Nina Shen Rastogi answers the question; if water is continuously recycled, then how can we waste it?
http://www.slate.com/id/2268920/
Published Oct. 5, 2010 on the Slate magazine, this article addresses the multiple factors that go into water comming out of your indoor plumbing.
CLAIM: Water shortages are really a problem of distribution. We may have enough freshwater on Earth to meet the global population's current needs, but we can't always make it available where it's needed, when it's needed, and in the quality in which it's needed.
3 support points:
1) You can think of a community's water supply as a bank balance: If the community takes out more than can be returned in a timely fashion, it may reach a point at which it doesn't have enough water to grow crops, wash clothes, or flush toilets.

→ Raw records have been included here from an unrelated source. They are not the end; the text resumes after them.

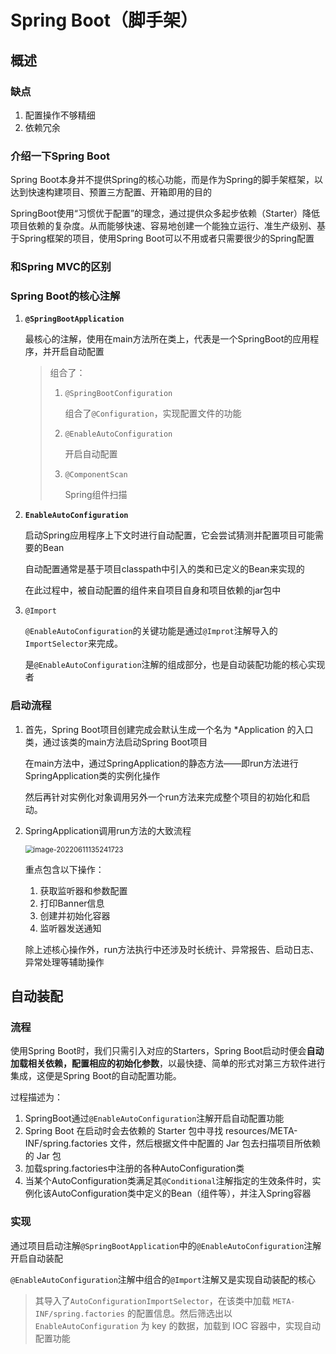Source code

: # Spring Boot（脚手架）

## 概述

### 缺点

1. 配置操作不够精细
2. 依赖冗余

### 介绍一下Spring Boot

Spring Boot本身并不提供Spring的核心功能，而是作为Spring的脚手架框架，以达到快速构建项目、预置三方配置、开箱即用的目的

SpringBoot使用“习惯优于配置”的理念，通过提供众多起步依赖（Starter）降低项目依赖的复杂度。从而能够快速、容易地创建一个能独立运行、准生产级别、基于Spring框架的项目，使用Spring Boot可以不用或者只需要很少的Spring配置

### 和Spring MVC的区别



### Spring Boot的核心注解

1. **`@SpringBootApplication`**

   最核心的注解，使用在main方法所在类上，代表是一个SpringBoot的应用程序，并开启自动配置

   > 组合了：
   >
   > 1. `@SpringBootConfiguration`
   >
   >    组合了`@Configuration`，实现配置文件的功能
   >
   > 2. `@EnableAutoConfiguration`
   >
   >    开启自动配置
   >
   > 3. `@ComponentScan`
   >
   >    Spring组件扫描

2. **`EnableAutoConfiguration`**

   启动Spring应用程序上下文时进行自动配置，它会尝试猜测并配置项目可能需要的Bean

   自动配置通常是基于项目classpath中引入的类和已定义的Bean来实现的

   在此过程中，被自动配置的组件来自项目自身和项目依赖的jar包中

3. `@Import`

   `@EnableAutoConfiguration`的关键功能是通过`@Improt`注解导入的`ImportSelector`来完成。

   是`@EnableAutoConfiguration`注解的组成部分，也是自动装配功能的核心实现者

### 启动流程

1. 首先，Spring Boot项目创建完成会默认生成一个名为 *Application 的入口类，通过该类的main方法启动Spring Boot项目

   在main方法中，通过SpringApplication的静态方法——即run方法进行SpringApplication类的实例化操作

   然后再针对实例化对象调用另外一个run方法来完成整个项目的初始化和启动。

2. SpringApplication调用run方法的大致流程

    <img src="C:\Users\yaosu\AppData\Roaming\Typora\typora-user-images\image-20220611135241723.png" alt="image-20220611135241723" style="zoom:80%;" />

   重点包含以下操作：

   1. 获取监听器和参数配置
   2. 打印Banner信息
   3. 创建并初始化容器
   4. 监听器发送通知

   除上述核心操作外，run方法执行中还涉及时长统计、异常报告、启动日志、异常处理等辅助操作

## 自动装配

### 流程

使用Spring Boot时，我们只需引入对应的Starters，Spring Boot启动时便会**自动加载相关依赖，配置相应的初始化参数**，以最快捷、简单的形式对第三方软件进行集成，这便是Spring Boot的自动配置功能。

过程描述为：

1. SpringBoot通过`@EnableAutoConfiguration`注解开启自动配置功能
2. Spring Boot 在启动时会去依赖的 Starter 包中寻找 resources/META-INF/spring.factories 文件，然后根据文件中配置的 Jar 包去扫描项目所依赖的 Jar 包
3. 加载spring.factories中注册的各种AutoConfiguration类
4. 当某个AutoConfiguration类满足其`@Conditional`注解指定的生效条件时，实例化该AutoConfiguration类中定义的Bean（组件等），并注入Spring容器

### 实现

通过项目启动注解`@SpringBootApplication`中的`@EnableAutoConfiguration`注解开启自动装配

`@EnableAutoConfiguration`注解中组合的`@Import`注解又是实现自动装配的核心

> 其导入了`AutoConfigurationImportSelector`，在该类中加载 `META-INF/spring.factories` 的配置信息。然后筛选出以 `EnableAutoConfiguration` 为 key 的数据，加载到 IOC 容器中，实现自动配置功能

2) Not all water use is equal; depending on the source from which a community take its water, certain water involved actions and activities consume water completely and others return water back to the watershed.
- Some communities take their water from local rivers and stream and then treat and return the used water to the same rivers and streams.
- For these communities, water from activities like showering and such is recycled and returned to the local watershed.
- Also water from activities like watering the lawn and washing the car is lost although eventually returned in precipitation.
- Some other communities take their water from the ground; the water from ground aquifers takes years to replenish.
- For these communities, all water is consumed/lost.
3)For every gallon of tap water you use, your utility company has to extract it, clean it, pump it to your house, pump it back out, reclean it, and eventually discharge it.
- supplying a Northern Californian with potable tap water and then treating that water after it spirals down the drain requires about 0.4 kilowatt-hours of electricity per day.
CONCESSION: Thanks to the
hydrologic cycle, we drink and bathe in the same H
2O that rained on the dinosaurs. And, theoretically, at least, the Earth has more than enough for all of us: According to Brian Richter, co-director of the Nature Conservancy's Global Freshwater Program, human activities—agriculture, manufacturing, bathing, drinking, and so on—consume only about 10 percent of the planet's available freshwater supply.
I fully agree with Ms. Nina Shen Rastogi; I believe water should be conserved because it is connected with other energy consumption. I checked Indianapolis Water to see where my water is comming from. Indianapolis uses a combination of water from rivers, creeks, streams, and reseviors along with wells and groundwater. This made me wonder whether there was a way to aid our local water treatment plants in being aware of what we are adding to our water supply. Chemicals in cleaners and other things that go down our drains may be introduced to our local rivers and streams.